Top of DATA FOR PROCESSING
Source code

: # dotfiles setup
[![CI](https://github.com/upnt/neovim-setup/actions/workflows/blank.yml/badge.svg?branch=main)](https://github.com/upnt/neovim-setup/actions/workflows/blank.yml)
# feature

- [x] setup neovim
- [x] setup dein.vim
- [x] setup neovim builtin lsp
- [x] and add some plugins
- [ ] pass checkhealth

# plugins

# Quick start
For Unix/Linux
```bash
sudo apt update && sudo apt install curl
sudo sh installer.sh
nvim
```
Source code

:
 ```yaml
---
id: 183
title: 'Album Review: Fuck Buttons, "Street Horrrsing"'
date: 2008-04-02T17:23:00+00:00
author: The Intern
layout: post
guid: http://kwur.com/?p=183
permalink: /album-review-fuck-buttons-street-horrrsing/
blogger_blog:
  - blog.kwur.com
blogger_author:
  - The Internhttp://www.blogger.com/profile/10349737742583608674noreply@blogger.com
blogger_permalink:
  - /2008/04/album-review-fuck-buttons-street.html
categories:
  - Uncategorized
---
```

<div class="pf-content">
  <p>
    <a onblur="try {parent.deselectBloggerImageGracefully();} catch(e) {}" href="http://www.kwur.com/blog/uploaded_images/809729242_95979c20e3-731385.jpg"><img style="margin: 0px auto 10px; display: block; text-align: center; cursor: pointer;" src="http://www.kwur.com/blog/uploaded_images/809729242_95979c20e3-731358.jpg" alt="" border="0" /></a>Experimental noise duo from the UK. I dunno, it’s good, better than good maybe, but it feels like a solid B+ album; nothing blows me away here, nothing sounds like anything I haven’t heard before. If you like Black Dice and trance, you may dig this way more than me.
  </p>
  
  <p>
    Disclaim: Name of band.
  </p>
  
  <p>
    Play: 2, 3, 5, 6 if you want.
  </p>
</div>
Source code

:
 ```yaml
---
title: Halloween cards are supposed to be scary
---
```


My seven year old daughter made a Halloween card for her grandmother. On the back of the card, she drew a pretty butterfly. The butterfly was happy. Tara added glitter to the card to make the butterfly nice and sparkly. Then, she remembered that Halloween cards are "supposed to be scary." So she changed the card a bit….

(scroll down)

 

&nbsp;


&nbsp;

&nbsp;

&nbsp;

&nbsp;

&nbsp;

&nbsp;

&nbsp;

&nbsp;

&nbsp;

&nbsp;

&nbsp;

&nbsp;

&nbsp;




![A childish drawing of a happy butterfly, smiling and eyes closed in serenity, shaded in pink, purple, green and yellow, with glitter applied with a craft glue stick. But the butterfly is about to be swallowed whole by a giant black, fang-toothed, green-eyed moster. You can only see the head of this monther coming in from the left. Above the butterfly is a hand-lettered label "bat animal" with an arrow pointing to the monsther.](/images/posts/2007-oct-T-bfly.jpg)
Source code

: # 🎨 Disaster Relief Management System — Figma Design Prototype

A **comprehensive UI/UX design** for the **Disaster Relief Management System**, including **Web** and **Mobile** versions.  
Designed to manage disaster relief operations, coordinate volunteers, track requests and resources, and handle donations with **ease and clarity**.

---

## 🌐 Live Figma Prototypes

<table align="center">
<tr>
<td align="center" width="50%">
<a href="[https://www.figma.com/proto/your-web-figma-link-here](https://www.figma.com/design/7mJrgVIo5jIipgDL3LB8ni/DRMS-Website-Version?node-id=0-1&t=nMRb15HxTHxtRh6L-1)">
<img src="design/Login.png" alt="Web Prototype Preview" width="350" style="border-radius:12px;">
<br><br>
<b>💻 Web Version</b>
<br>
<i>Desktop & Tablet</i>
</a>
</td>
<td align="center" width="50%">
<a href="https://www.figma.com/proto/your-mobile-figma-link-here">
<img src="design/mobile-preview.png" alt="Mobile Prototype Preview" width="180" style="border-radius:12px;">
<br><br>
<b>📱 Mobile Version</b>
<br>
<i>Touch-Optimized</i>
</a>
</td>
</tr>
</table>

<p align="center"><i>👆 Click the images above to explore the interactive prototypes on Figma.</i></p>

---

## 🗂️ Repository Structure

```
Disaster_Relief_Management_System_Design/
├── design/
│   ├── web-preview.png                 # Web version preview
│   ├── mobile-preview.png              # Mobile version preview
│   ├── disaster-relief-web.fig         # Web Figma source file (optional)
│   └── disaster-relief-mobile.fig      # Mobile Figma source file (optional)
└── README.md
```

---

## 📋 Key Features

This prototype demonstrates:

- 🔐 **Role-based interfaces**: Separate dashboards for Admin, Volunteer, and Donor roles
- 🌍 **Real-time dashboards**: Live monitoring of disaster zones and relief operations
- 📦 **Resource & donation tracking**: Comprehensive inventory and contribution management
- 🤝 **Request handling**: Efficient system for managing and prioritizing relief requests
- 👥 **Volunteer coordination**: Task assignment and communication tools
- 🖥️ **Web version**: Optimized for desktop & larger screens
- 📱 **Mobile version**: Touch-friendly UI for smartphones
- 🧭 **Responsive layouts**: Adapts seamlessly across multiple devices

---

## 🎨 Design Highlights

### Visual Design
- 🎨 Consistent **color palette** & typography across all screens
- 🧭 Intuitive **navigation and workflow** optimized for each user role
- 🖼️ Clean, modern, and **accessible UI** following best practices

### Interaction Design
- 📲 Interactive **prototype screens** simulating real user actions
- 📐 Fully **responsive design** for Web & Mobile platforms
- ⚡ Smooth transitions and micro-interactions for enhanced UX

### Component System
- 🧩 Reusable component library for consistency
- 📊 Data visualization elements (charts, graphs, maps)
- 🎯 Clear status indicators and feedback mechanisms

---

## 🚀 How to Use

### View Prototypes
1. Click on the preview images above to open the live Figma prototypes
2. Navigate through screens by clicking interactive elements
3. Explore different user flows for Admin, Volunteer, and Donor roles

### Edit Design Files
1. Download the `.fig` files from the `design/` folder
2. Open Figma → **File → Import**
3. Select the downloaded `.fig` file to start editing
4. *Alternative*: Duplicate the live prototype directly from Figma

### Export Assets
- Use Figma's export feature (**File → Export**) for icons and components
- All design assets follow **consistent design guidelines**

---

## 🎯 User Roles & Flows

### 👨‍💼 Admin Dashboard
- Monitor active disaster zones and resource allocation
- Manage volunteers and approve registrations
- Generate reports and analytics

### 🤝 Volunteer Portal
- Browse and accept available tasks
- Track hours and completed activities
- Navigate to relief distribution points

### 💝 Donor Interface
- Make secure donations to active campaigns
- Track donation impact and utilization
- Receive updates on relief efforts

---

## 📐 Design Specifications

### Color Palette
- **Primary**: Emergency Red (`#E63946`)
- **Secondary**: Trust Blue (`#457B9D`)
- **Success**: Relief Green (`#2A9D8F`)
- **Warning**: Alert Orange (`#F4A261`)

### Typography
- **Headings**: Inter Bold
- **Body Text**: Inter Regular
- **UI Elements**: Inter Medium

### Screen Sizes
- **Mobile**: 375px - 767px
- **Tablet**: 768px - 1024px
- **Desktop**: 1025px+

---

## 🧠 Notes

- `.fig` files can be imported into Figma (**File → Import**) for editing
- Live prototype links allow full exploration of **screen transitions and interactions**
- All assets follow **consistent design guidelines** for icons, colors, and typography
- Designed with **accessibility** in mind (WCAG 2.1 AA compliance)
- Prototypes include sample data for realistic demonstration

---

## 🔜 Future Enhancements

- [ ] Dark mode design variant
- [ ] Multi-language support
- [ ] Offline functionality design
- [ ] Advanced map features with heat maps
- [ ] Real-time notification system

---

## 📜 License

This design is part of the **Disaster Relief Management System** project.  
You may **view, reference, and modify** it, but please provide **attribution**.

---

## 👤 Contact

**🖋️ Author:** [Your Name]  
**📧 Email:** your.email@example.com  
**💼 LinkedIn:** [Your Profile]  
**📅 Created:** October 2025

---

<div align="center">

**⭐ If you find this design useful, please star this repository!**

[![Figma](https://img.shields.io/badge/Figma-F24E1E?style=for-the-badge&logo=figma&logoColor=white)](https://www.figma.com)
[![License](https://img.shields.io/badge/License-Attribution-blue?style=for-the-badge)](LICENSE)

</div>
Bottom of DATA FOR PROCESSING
▶ _GOAL OF THE EXERCISE_:
Extract from the records above the lines from the one containing "3. Explore different" to the one containing "### Export Assets", both lines included, exactly as they appear and with nothing else.

▶ _ANSWER_:
3. Explore different user flows for Admin, Volunteer, and Donor roles

### Edit Design Files
1. Download the `.fig` files from the `design/` folder
2. Open Figma → **File → Import**
3. Select the downloaded `.fig` file to start editing
4. *Alternative*: Duplicate the live prototype directly from Figma

### Export Assets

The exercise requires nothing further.